A conservative framework
We have a legal immigration system that doesn't work. We don't have an effective system to enforce our immigration laws. And we have, by some estimates, as many as 11 million human beings living in the United States without the proper immigration documents in a state of de facto amnesty. It's a problem that has both political and economic ramifications on our nation.
On the political front, a growing number of voters of Asian and Hispanic descent have been convinced by the left that conservative opposition to immigration reform equates to being anti-immigrant. This is unfair and it is untrue. But they have pulled it off and, as a result, our ability to convince these fast-growing communities that the principles of limited government and free enterprise are better for them than big government and collectivism has been impaired.
The economic ramifications, however, are even more serious. For example, our technology sector creates roughly 120,000 computer engineering jobs a year but our universities graduate only about 40,000 students a year in that field. The long-term answer, of course, is to get more American students to graduate in this field. But the immediate problem is that, in the absence of an immigration system where these workers can be brought here, these jobs are sent overseas to them.
Another example is in agriculture, where a stable and affordable domestic supply of food is critical to our national security and our quality of life. Agriculture has always required a significant workforce from abroad. But we do not have a system through which growers and dairies can bring a workforce legally into the United States.
This broken system of immigration, combined with lax enforcement, has resulted in our illegal immigration problem.
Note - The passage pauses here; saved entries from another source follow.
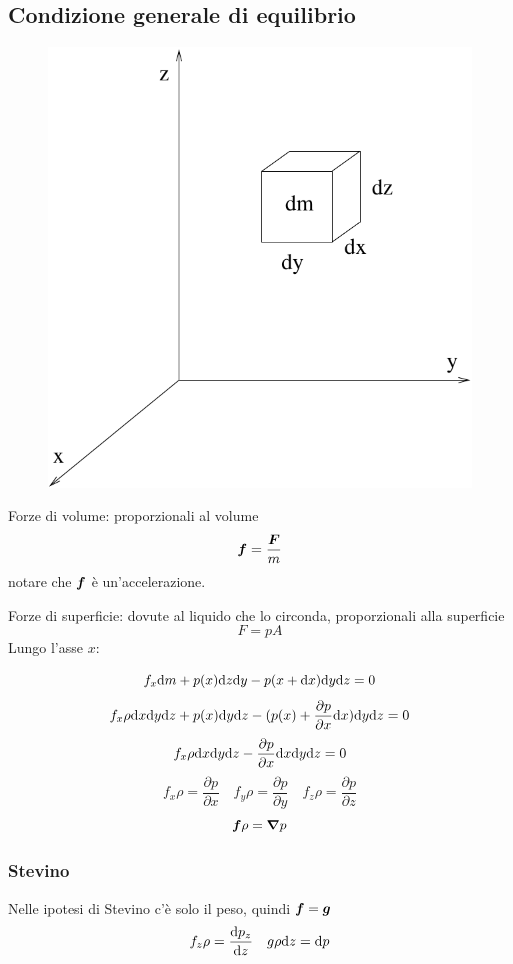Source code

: \subsection{Condizione generale di equilibrio}
\begin{figure}[htbp]
   \centering
   \includegraphics[scale=0.4]{immagini/fisica1/equilibrio}
\end{figure}
Forze di volume: proporzionali al volume
$$\boldsymbol{f}=\frac{\boldsymbol{F}}{m}$$
notare che $\boldsymbol{f}$ è un'accelerazione.


Forze di superficie: dovute al liquido che lo circonda, proporzionali alla superficie
$$F=pA$$
Lungo l'asse $x$:

$$f_x\mathrm{d} m+p(x)\mathrm{d} z\mathrm{d} y-p(x+\mathrm{d} x)\mathrm{d} y\mathrm{d} z=0$$
$$f_x\rho\mathrm{d} x\mathrm{d} y\mathrm{d} z+p(x)\mathrm{d} y\mathrm{d} z-(p(x)+\frac{\partial p}{\partial x}\mathrm{d} x)\mathrm{d} y\mathrm{d} z=0$$
$$f_x\rho\mathrm{d} x\mathrm{d} y\mathrm{d} z-\frac{\partial p}{\partial {x}}\mathrm{d} x\mathrm{d} y\mathrm{d} z=0$$
$$f_x\rho=\frac{\partial p}{\partial x}\quad f_y\rho=\frac{\partial p}{\partial y}\quad f_z\rho=\frac{\partial p}{\partial z}$$
$$\boldsymbol{f}\rho=\boldsymbol{\nabla} p$$

\subsubsection{Stevino}
Nelle ipotesi di Stevino c'è solo il peso, quindi $\boldsymbol{f}=\boldsymbol{g}$
$$f_z\rho=\frac{\mathrm{d} p_z}{\mathrm{d} z}\quad g\rho\mathrm{d} z=\mathrm{d} p$$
In an ideal world, we could go back to 1986 and rewrite the immigration reform efforts implemented then to account for these issues and to ensure that real enforcement measures would be implemented. But in the real world, we cannot do that. We have to deal with what we have in the best way possible and make sure that this never ever happens again.
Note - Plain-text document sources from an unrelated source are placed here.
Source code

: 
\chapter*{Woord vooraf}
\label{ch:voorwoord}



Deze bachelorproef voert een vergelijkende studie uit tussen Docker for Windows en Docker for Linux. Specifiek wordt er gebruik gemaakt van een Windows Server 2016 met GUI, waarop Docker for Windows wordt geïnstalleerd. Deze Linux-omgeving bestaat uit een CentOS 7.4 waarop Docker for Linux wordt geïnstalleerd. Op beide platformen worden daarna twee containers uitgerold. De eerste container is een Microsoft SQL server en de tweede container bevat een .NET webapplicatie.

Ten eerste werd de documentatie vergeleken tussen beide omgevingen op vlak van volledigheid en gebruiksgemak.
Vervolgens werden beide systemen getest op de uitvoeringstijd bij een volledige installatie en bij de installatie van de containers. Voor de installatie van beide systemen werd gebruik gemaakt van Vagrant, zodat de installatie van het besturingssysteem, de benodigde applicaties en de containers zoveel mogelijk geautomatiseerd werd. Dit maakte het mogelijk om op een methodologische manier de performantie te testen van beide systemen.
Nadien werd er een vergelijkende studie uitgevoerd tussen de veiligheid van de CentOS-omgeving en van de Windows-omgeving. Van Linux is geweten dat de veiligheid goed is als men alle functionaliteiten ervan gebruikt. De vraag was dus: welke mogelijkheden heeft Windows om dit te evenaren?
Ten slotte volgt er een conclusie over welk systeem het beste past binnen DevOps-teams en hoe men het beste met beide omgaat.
The principles I have proposed to deal with this issue are not perfect. But I believe they create a framework for dealing with this reality in a responsible and reasonable way. And I think conservatives have already won important concessions from Democrats that we can build on to shape the actual legislation.
First, we would modernize our legal immigration system. In essence, we create one that meets the needs this country has in this new century.
For example, while I support our family-based system of immigration, we can no longer afford to have less than 10 percent of our immigration based on skill and talent. We need a functional guest-worker program so that, in times of low unemployment and rapid economic growth, our industries have the labor they need to continue growing. And we need an agricultural worker program that allows our growers to contract the seasonal and year-round labor they need legally.
Second, we need real enforcement mechanisms. An employment verification system is the key to this. We have the technology to implement such a system, so we just need to do it. Over 40 percent of our illegal immigrants entered legally and overstayed their visas. That's why we need to have a complete system of tracking the entry and exit of visitors, using the technologies available to us today.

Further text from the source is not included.